* [Available data]
= Beginning of Section =
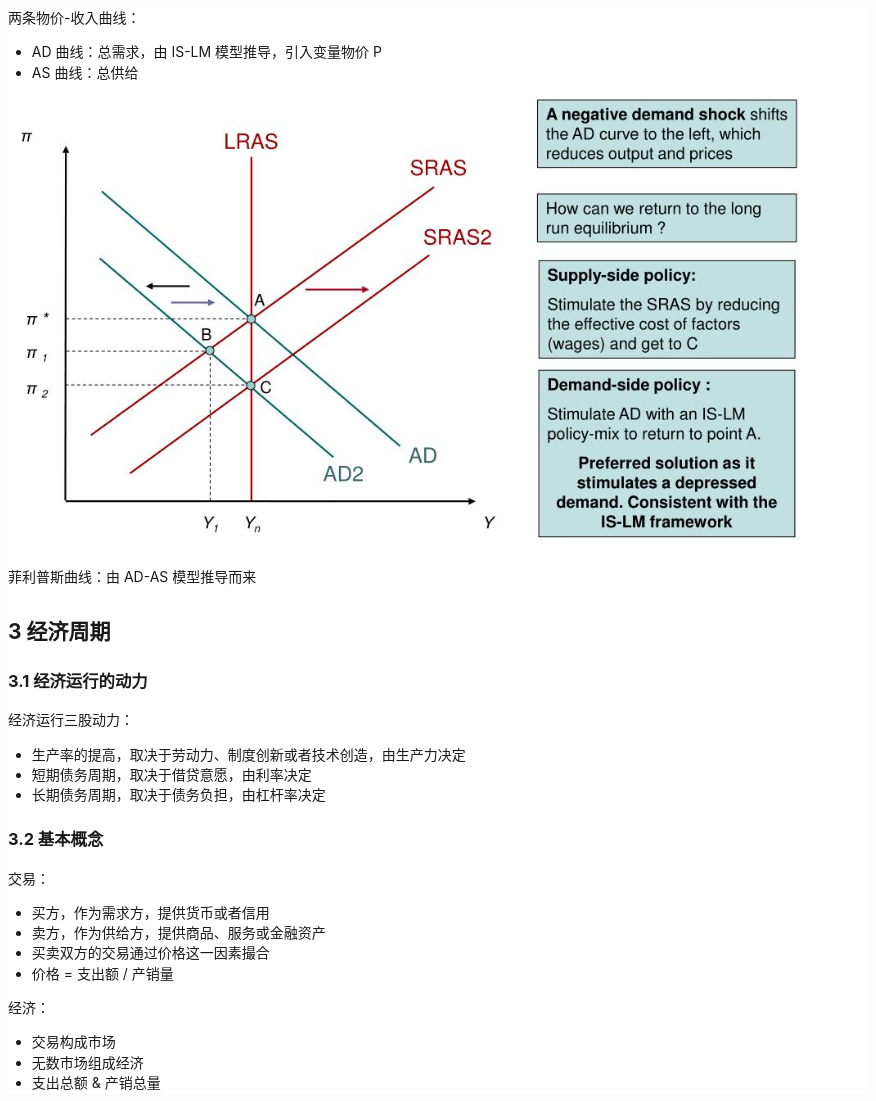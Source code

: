 两条物价-收入曲线：
- AD 曲线：总需求，由 IS-LM 模型推导，引入变量物价 P
- AS 曲线：总供给

![](media/2.png)

菲利普斯曲线：由 AD-AS 模型推导而来

## 3 经济周期

### 3.1 经济运行的动力

经济运行三股动力：
- 生产率的提高，取决于劳动力、制度创新或者技术创造，由生产力决定
- 短期债务周期，取决于借贷意愿，由利率决定
- 长期债务周期，取决于债务负担，由杠杆率决定

### 3.2 基本概念

交易：
- 买方，作为需求方，提供货币或者信用
- 卖方，作为供给方，提供商品、服务或金融资产
- 买卖双方的交易通过价格这一因素撮合
- 价格 = 支出额 / 产销量

经济：
- 交易构成市场
- 无数市场组成经济
- 支出总额 & 产销总量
= End of Section =
* [To do] Each line from the one containing "### 3.2 基本概念" through the last line of the material must be restated word for word, with no other text.

* [Task solution]
### 3.2 基本概念

交易：
- 买方，作为需求方，提供货币或者信用
- 卖方，作为供给方，提供商品、服务或金融资产
- 买卖双方的交易通过价格这一因素撮合
- 价格 = 支出额 / 产销量

经济：
- 交易构成市场
- 无数市场组成经济
- 支出总额 & 产销总量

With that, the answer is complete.